Directions for this task.
Nothing in the records that follow should differ once you have copied them out.

Given information.
|---|

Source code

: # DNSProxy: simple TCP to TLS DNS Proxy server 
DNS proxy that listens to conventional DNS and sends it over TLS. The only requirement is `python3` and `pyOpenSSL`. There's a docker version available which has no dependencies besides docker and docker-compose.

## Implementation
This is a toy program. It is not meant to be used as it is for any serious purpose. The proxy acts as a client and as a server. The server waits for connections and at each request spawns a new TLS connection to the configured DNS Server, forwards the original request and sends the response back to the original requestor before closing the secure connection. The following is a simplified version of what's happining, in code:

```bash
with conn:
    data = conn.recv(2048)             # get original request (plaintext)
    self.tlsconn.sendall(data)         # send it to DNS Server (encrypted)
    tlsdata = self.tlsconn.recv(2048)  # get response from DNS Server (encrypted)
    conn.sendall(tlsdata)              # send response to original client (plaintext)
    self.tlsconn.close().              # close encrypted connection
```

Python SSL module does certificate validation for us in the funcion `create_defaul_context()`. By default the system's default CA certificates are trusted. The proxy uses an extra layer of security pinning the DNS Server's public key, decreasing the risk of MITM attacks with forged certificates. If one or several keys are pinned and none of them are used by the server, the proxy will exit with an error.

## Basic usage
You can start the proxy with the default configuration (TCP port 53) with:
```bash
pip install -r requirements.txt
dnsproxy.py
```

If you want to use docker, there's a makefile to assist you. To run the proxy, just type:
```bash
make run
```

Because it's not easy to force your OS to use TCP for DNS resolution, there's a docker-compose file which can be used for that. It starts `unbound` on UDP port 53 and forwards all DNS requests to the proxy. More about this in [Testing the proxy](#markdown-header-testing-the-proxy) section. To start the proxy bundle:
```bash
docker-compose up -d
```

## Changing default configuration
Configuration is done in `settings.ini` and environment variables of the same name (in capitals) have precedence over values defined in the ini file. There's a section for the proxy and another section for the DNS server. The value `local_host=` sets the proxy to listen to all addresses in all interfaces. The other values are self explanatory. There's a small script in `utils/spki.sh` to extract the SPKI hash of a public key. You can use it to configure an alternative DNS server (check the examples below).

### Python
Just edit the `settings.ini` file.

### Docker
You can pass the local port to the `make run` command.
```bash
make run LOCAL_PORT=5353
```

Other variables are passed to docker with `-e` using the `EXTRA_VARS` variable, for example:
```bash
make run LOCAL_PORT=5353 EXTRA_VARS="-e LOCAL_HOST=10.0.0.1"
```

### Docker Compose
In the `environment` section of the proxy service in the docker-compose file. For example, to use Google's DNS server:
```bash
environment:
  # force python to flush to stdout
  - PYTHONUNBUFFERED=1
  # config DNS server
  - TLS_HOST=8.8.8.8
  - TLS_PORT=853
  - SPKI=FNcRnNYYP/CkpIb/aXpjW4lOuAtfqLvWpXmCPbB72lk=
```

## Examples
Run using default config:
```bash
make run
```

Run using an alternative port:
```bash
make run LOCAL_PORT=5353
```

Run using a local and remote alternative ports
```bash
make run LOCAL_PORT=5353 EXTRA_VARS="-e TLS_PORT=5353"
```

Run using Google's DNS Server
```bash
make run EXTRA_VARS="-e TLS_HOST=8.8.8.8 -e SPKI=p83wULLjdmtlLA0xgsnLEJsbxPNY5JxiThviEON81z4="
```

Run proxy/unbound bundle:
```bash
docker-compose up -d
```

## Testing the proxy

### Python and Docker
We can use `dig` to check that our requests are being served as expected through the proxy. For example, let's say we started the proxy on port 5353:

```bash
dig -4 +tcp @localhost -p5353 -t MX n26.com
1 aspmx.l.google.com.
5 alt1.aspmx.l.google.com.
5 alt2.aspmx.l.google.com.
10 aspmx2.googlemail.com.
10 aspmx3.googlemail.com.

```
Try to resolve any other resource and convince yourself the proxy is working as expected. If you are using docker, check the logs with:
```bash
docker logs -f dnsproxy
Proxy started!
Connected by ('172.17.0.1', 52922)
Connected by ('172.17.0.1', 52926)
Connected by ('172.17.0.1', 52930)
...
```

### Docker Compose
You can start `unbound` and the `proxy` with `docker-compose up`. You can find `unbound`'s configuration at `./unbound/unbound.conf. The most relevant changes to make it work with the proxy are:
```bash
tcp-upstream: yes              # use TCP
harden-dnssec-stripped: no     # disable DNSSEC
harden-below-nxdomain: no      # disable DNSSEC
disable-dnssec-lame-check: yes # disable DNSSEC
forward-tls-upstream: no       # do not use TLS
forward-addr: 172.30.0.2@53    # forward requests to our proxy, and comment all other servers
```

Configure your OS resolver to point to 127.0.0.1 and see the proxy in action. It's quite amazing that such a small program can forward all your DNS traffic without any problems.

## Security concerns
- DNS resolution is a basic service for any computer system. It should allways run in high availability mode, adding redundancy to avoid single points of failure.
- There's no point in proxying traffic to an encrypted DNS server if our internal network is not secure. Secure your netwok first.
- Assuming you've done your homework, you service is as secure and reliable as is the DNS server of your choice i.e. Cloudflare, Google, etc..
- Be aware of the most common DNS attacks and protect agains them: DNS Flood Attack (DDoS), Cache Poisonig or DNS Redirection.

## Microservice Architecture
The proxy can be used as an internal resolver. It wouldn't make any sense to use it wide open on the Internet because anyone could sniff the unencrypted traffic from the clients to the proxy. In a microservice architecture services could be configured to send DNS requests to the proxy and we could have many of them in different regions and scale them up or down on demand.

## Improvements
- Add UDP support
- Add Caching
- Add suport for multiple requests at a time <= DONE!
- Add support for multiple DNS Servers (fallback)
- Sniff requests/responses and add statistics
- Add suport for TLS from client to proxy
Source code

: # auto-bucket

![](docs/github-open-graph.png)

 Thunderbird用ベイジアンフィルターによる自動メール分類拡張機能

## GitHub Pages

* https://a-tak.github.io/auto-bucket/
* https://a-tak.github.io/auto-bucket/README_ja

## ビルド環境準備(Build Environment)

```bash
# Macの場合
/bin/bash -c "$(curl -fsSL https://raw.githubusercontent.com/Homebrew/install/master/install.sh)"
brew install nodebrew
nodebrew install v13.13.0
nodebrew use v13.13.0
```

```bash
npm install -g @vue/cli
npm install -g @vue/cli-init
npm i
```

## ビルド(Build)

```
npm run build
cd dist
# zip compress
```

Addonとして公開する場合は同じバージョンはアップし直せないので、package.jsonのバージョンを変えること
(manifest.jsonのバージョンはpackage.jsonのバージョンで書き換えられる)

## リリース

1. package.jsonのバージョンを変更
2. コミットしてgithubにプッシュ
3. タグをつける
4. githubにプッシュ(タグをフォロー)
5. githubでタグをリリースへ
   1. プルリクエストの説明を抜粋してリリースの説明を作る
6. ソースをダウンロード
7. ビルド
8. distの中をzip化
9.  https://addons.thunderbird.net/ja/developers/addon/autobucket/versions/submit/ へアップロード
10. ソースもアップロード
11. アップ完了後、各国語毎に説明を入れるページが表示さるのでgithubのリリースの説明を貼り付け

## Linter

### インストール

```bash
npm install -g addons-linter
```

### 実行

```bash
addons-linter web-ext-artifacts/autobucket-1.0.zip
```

|---|

Output.
Source code

: # DNSProxy: simple TCP to TLS DNS Proxy server 
DNS proxy that listens to conventional DNS and sends it over TLS. The only requirement is `python3` and `pyOpenSSL`. There's a docker version available which has no dependencies besides docker and docker-compose.

## Implementation
This is a toy program. It is not meant to be used as it is for any serious purpose. The proxy acts as a client and as a server. The server waits for connections and at each request spawns a new TLS connection to the configured DNS Server, forwards the original request and sends the response back to the original requestor before closing the secure connection. The following is a simplified version of what's happining, in code:

```bash
with conn:
    data = conn.recv(2048)             # get original request (plaintext)
    self.tlsconn.sendall(data)         # send it to DNS Server (encrypted)
    tlsdata = self.tlsconn.recv(2048)  # get response from DNS Server (encrypted)
    conn.sendall(tlsdata)              # send response to original client (plaintext)
    self.tlsconn.close().              # close encrypted connection
```

Python SSL module does certificate validation for us in the funcion `create_defaul_context()`. By default the system's default CA certificates are trusted. The proxy uses an extra layer of security pinning the DNS Server's public key, decreasing the risk of MITM attacks with forged certificates. If one or several keys are pinned and none of them are used by the server, the proxy will exit with an error.

## Basic usage
You can start the proxy with the default configuration (TCP port 53) with:
```bash
pip install -r requirements.txt
dnsproxy.py
```

If you want to use docker, there's a makefile to assist you. To run the proxy, just type:
```bash
make run
```

Because it's not easy to force your OS to use TCP for DNS resolution, there's a docker-compose file which can be used for that. It starts `unbound` on UDP port 53 and forwards all DNS requests to the proxy. More about this in [Testing the proxy](#markdown-header-testing-the-proxy) section. To start the proxy bundle:
```bash
docker-compose up -d
```

## Changing default configuration
Configuration is done in `settings.ini` and environment variables of the same name (in capitals) have precedence over values defined in the ini file. There's a section for the proxy and another section for the DNS server. The value `local_host=` sets the proxy to listen to all addresses in all interfaces. The other values are self explanatory. There's a small script in `utils/spki.sh` to extract the SPKI hash of a public key. You can use it to configure an alternative DNS server (check the examples below).

### Python
Just edit the `settings.ini` file.

### Docker
You can pass the local port to the `make run` command.
```bash
make run LOCAL_PORT=5353
```

Other variables are passed to docker with `-e` using the `EXTRA_VARS` variable, for example:
```bash
make run LOCAL_PORT=5353 EXTRA_VARS="-e LOCAL_HOST=10.0.0.1"
```

### Docker Compose
In the `environment` section of the proxy service in the docker-compose file. For example, to use Google's DNS server:
```bash
environment:
  # force python to flush to stdout
  - PYTHONUNBUFFERED=1
  # config DNS server
  - TLS_HOST=8.8.8.8
  - TLS_PORT=853
  - SPKI=FNcRnNYYP/CkpIb/aXpjW4lOuAtfqLvWpXmCPbB72lk=
```

## Examples
Run using default config:
```bash
make run
```

Run using an alternative port:
```bash
make run LOCAL_PORT=5353
```

Run using a local and remote alternative ports
```bash
make run LOCAL_PORT=5353 EXTRA_VARS="-e TLS_PORT=5353"
```

Run using Google's DNS Server
```bash
make run EXTRA_VARS="-e TLS_HOST=8.8.8.8 -e SPKI=p83wULLjdmtlLA0xgsnLEJsbxPNY5JxiThviEON81z4="
```

Run proxy/unbound bundle:
```bash
docker-compose up -d
```

## Testing the proxy

### Python and Docker
We can use `dig` to check that our requests are being served as expected through the proxy. For example, let's say we started the proxy on port 5353:

```bash
dig -4 +tcp @localhost -p5353 -t MX n26.com
1 aspmx.l.google.com.
5 alt1.aspmx.l.google.com.
5 alt2.aspmx.l.google.com.
10 aspmx2.googlemail.com.
10 aspmx3.googlemail.com.

```
Try to resolve any other resource and convince yourself the proxy is working as expected. If you are using docker, check the logs with:
```bash
docker logs -f dnsproxy
Proxy started!
Connected by ('172.17.0.1', 52922)
Connected by ('172.17.0.1', 52926)
Connected by ('172.17.0.1', 52930)
...
```

### Docker Compose
You can start `unbound` and the `proxy` with `docker-compose up`. You can find `unbound`'s configuration at `./unbound/unbound.conf. The most relevant changes to make it work with the proxy are:
```bash
tcp-upstream: yes              # use TCP
harden-dnssec-stripped: no     # disable DNSSEC
harden-below-nxdomain: no      # disable DNSSEC
disable-dnssec-lame-check: yes # disable DNSSEC
forward-tls-upstream: no       # do not use TLS
forward-addr: 172.30.0.2@53    # forward requests to our proxy, and comment all other servers
```

Configure your OS resolver to point to 127.0.0.1 and see the proxy in action. It's quite amazing that such a small program can forward all your DNS traffic without any problems.

## Security concerns
- DNS resolution is a basic service for any computer system. It should allways run in high availability mode, adding redundancy to avoid single points of failure.
- There's no point in proxying traffic to an encrypted DNS server if our internal network is not secure. Secure your netwok first.
- Assuming you've done your homework, you service is as secure and reliable as is the DNS server of your choice i.e. Cloudflare, Google, etc..
- Be aware of the most common DNS attacks and protect agains them: DNS Flood Attack (DDoS), Cache Poisonig or DNS Redirection.

## Microservice Architecture
The proxy can be used as an internal resolver. It wouldn't make any sense to use it wide open on the Internet because anyone could sniff the unencrypted traffic from the clients to the proxy. In a microservice architecture services could be configured to send DNS requests to the proxy and we could have many of them in different regions and scale them up or down on demand.

## Improvements
- Add UDP support
- Add Caching
- Add suport for multiple requests at a time <= DONE!
- Add support for multiple DNS Servers (fallback)
- Sniff requests/responses and add statistics
- Add suport for TLS from client to proxy
Source code

: # auto-bucket

![](docs/github-open-graph.png)

 Thunderbird用ベイジアンフィルターによる自動メール分類拡張機能

## GitHub Pages

* https://a-tak.github.io/auto-bucket/
* https://a-tak.github.io/auto-bucket/README_ja

## ビルド環境準備(Build Environment)

```bash
# Macの場合
/bin/bash -c "$(curl -fsSL https://raw.githubusercontent.com/Homebrew/install/master/install.sh)"
brew install nodebrew
nodebrew install v13.13.0
nodebrew use v13.13.0
```

```bash
npm install -g @vue/cli
npm install -g @vue/cli-init
npm i
```

## ビルド(Build)

```
npm run build
cd dist
# zip compress
```

Addonとして公開する場合は同じバージョンはアップし直せないので、package.jsonのバージョンを変えること
(manifest.jsonのバージョンはpackage.jsonのバージョンで書き換えられる)

## リリース

1. package.jsonのバージョンを変更
2. コミットしてgithubにプッシュ
3. タグをつける
4. githubにプッシュ(タグをフォロー)
5. githubでタグをリリースへ
   1. プルリクエストの説明を抜粋してリリースの説明を作る
6. ソースをダウンロード
7. ビルド
8. distの中をzip化
9.  https://addons.thunderbird.net/ja/developers/addon/autobucket/versions/submit/ へアップロード
10. ソースもアップロード
11. アップ完了後、各国語毎に説明を入れるページが表示さるのでgithubのリリースの説明を貼り付け

## Linter

### インストール

```bash
npm install -g addons-linter
```

### 実行

```bash
addons-linter web-ext-artifacts/autobucket-1.0.zip
```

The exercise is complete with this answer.